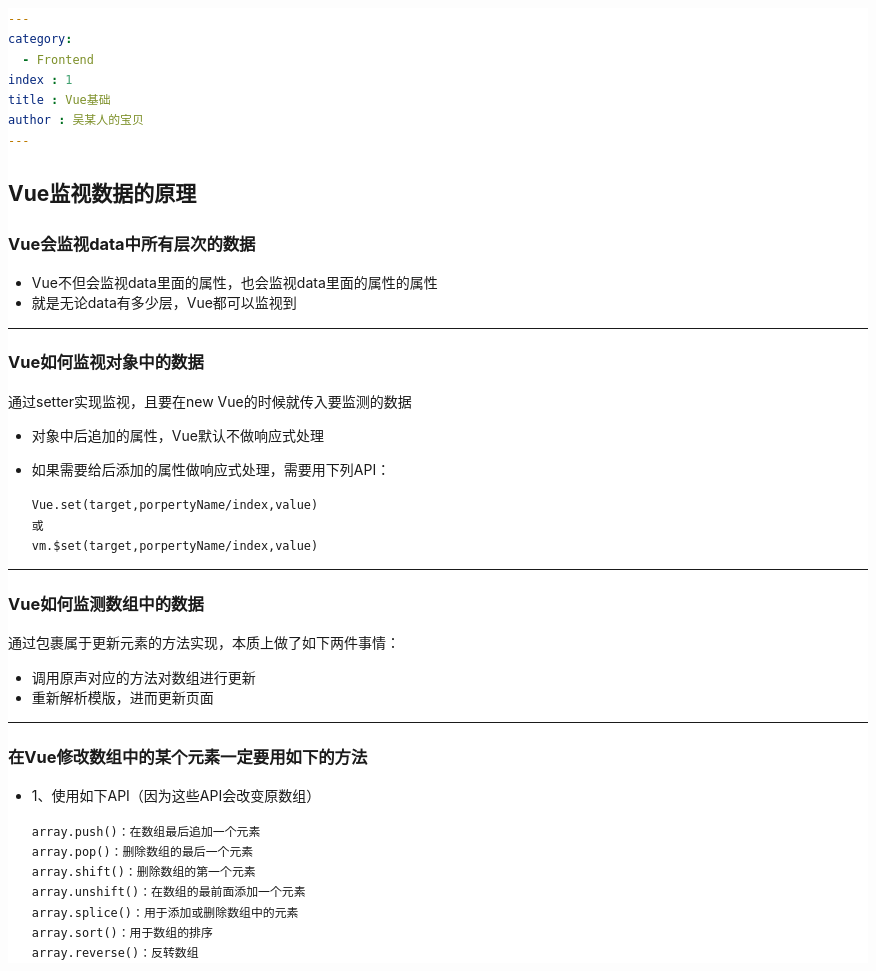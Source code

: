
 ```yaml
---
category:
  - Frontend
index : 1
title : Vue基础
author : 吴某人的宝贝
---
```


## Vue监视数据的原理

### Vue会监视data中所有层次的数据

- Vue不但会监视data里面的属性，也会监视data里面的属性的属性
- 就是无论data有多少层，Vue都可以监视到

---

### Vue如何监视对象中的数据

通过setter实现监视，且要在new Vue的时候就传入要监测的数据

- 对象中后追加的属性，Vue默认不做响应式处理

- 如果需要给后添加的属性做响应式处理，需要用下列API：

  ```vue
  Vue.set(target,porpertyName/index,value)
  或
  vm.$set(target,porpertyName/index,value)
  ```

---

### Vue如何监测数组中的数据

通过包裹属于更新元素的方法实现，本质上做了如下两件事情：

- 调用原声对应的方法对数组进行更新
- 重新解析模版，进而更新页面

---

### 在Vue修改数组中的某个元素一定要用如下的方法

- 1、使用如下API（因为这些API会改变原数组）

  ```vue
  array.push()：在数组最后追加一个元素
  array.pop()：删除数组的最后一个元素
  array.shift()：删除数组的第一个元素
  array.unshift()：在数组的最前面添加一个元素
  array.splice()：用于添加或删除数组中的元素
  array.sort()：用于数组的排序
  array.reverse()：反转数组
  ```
...
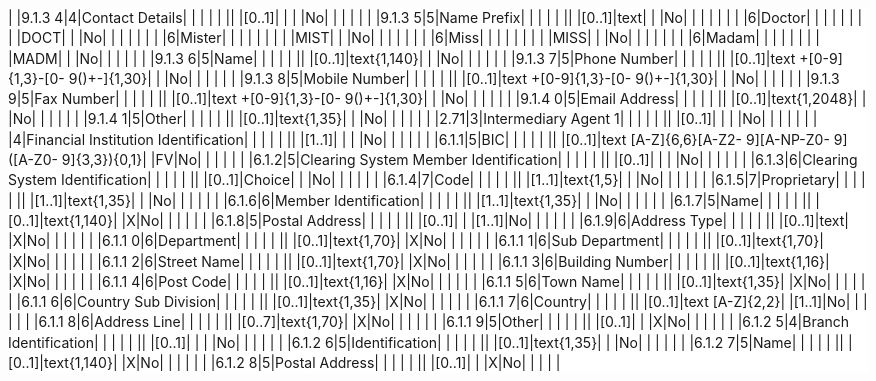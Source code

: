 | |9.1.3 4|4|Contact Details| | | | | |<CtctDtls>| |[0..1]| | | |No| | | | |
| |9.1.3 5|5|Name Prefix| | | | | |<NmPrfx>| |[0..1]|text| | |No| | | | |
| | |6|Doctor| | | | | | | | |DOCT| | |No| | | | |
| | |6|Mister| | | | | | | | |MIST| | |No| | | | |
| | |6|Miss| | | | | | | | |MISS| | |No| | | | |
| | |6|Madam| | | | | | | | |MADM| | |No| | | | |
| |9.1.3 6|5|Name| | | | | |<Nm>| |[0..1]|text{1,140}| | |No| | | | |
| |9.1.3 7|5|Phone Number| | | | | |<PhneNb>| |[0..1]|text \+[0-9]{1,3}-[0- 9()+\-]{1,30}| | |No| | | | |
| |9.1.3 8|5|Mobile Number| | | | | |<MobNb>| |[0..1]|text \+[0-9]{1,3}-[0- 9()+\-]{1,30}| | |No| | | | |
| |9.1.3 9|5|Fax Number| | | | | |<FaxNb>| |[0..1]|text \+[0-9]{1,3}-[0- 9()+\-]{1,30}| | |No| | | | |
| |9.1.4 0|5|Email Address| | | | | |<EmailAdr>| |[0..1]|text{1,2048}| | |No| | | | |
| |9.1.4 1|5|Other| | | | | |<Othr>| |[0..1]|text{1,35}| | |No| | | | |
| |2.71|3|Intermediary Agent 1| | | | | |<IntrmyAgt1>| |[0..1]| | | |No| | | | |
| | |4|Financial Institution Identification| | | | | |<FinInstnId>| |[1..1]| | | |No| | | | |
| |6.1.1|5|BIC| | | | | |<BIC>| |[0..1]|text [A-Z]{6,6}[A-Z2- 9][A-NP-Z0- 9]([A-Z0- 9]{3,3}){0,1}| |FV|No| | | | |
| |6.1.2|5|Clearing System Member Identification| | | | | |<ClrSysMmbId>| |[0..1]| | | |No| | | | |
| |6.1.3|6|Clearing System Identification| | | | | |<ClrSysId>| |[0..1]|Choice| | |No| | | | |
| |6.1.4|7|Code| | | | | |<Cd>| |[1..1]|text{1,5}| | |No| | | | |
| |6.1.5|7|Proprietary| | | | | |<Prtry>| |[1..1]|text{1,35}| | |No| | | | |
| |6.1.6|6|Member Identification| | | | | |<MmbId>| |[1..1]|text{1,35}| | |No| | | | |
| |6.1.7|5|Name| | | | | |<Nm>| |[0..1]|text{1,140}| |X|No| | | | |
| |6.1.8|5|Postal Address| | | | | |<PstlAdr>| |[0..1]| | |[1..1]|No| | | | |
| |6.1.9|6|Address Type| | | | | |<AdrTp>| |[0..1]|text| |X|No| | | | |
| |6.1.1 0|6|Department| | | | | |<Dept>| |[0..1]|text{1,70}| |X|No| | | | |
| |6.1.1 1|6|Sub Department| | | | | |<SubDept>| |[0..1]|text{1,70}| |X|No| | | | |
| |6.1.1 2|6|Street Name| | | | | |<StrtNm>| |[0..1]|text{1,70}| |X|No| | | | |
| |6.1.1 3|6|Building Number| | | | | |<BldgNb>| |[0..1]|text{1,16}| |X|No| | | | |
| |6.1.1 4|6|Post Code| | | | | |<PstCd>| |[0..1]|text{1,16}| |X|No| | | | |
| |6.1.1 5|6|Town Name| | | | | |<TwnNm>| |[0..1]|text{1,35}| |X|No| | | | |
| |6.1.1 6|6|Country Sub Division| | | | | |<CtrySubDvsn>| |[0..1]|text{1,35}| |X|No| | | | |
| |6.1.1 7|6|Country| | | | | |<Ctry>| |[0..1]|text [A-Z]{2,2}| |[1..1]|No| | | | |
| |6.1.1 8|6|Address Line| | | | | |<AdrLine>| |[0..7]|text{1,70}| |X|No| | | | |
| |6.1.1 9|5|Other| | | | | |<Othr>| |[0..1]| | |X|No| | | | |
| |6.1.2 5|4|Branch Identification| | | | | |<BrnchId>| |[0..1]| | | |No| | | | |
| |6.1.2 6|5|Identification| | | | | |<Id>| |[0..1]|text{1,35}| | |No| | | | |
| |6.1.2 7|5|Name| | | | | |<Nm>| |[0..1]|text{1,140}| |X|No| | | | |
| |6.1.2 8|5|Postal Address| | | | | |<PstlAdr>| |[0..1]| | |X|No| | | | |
==
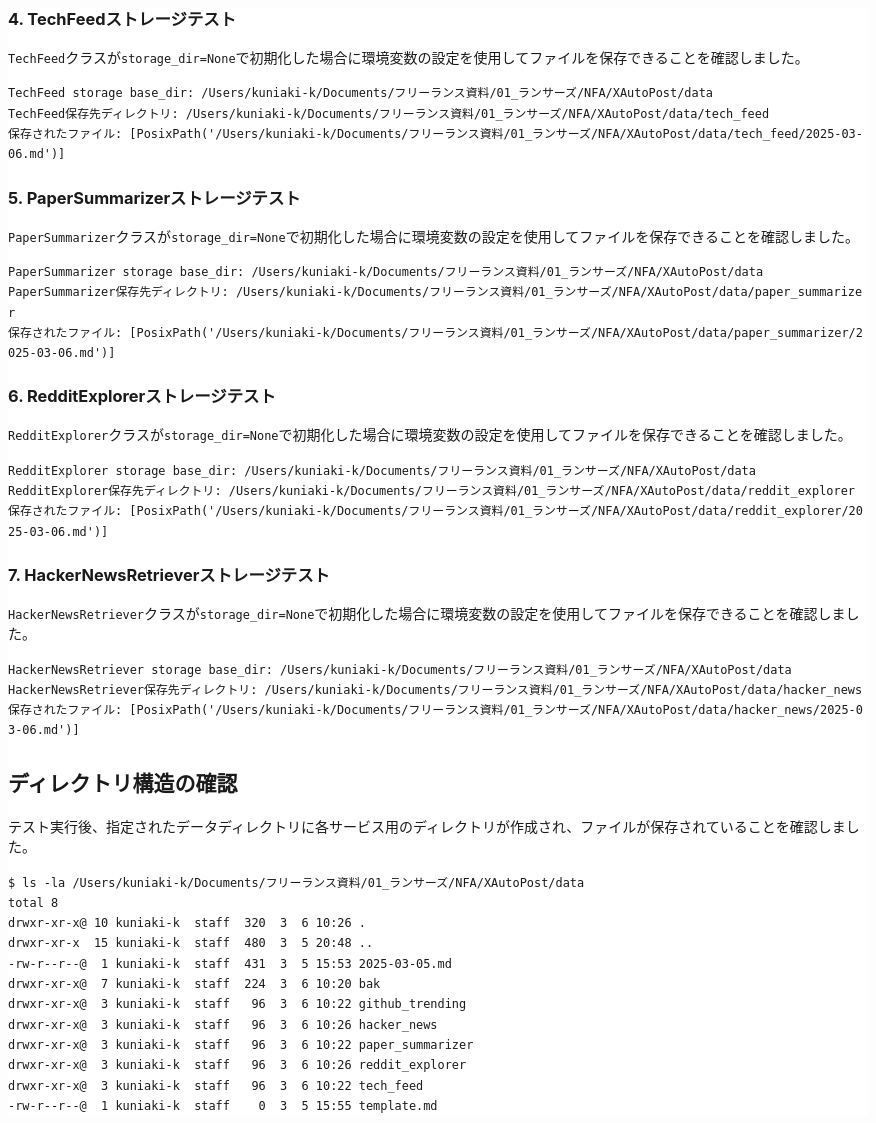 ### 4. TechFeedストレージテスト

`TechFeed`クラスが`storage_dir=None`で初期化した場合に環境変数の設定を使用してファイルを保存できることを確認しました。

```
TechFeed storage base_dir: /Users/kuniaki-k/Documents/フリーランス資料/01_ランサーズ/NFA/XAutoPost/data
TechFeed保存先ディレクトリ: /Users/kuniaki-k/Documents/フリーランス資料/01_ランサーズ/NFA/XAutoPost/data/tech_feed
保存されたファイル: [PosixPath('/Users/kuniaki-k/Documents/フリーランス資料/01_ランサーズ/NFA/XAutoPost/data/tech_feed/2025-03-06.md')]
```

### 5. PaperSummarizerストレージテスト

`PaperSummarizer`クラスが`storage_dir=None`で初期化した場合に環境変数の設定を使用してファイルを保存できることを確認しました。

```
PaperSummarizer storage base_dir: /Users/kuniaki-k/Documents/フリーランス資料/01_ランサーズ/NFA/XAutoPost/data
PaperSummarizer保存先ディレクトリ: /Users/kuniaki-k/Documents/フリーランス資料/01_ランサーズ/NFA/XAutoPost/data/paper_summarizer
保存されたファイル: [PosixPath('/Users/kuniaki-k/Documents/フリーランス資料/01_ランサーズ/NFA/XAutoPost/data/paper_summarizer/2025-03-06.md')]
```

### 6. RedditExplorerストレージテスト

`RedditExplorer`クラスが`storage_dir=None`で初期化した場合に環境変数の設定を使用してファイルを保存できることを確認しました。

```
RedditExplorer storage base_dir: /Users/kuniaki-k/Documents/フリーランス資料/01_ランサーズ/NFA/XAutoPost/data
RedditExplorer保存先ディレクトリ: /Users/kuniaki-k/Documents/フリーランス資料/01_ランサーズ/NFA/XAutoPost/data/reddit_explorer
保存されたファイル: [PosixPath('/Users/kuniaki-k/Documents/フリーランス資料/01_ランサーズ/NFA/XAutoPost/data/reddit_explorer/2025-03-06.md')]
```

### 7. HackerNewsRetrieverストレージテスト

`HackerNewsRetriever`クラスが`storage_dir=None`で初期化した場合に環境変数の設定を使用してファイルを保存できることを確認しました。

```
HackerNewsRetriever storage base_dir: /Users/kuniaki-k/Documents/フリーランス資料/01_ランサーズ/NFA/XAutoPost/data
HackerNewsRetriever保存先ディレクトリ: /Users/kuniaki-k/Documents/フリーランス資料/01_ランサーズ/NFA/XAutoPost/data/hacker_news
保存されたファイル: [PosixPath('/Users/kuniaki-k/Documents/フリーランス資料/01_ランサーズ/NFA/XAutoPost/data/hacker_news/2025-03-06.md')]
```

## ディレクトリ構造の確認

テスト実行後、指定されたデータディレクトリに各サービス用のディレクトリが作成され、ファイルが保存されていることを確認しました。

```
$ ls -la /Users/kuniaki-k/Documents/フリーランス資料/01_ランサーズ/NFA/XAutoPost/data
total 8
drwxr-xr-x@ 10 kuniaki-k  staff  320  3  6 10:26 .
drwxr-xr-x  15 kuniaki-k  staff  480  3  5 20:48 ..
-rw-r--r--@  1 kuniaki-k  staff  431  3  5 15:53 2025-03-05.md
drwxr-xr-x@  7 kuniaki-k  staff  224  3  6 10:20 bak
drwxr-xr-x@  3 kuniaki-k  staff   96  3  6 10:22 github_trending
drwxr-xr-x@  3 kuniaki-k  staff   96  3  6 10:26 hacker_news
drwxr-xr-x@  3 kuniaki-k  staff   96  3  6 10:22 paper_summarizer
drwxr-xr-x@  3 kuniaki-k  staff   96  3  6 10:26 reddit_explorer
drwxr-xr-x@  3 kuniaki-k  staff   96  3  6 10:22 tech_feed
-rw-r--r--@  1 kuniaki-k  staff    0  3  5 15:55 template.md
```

_TASK INSTRUCTIONS_
Where a line of the entries above holds the word "Other", return that line.

_EXERCISE SOLUTION_
| |9.1.4 1|5|Other| | | | | |<Othr>| |[0..1]|text{1,35}| | |No| | | | |
| |6.1.1 9|5|Other| | | | | |<Othr>| |[0..1]| | |X|No| | | | |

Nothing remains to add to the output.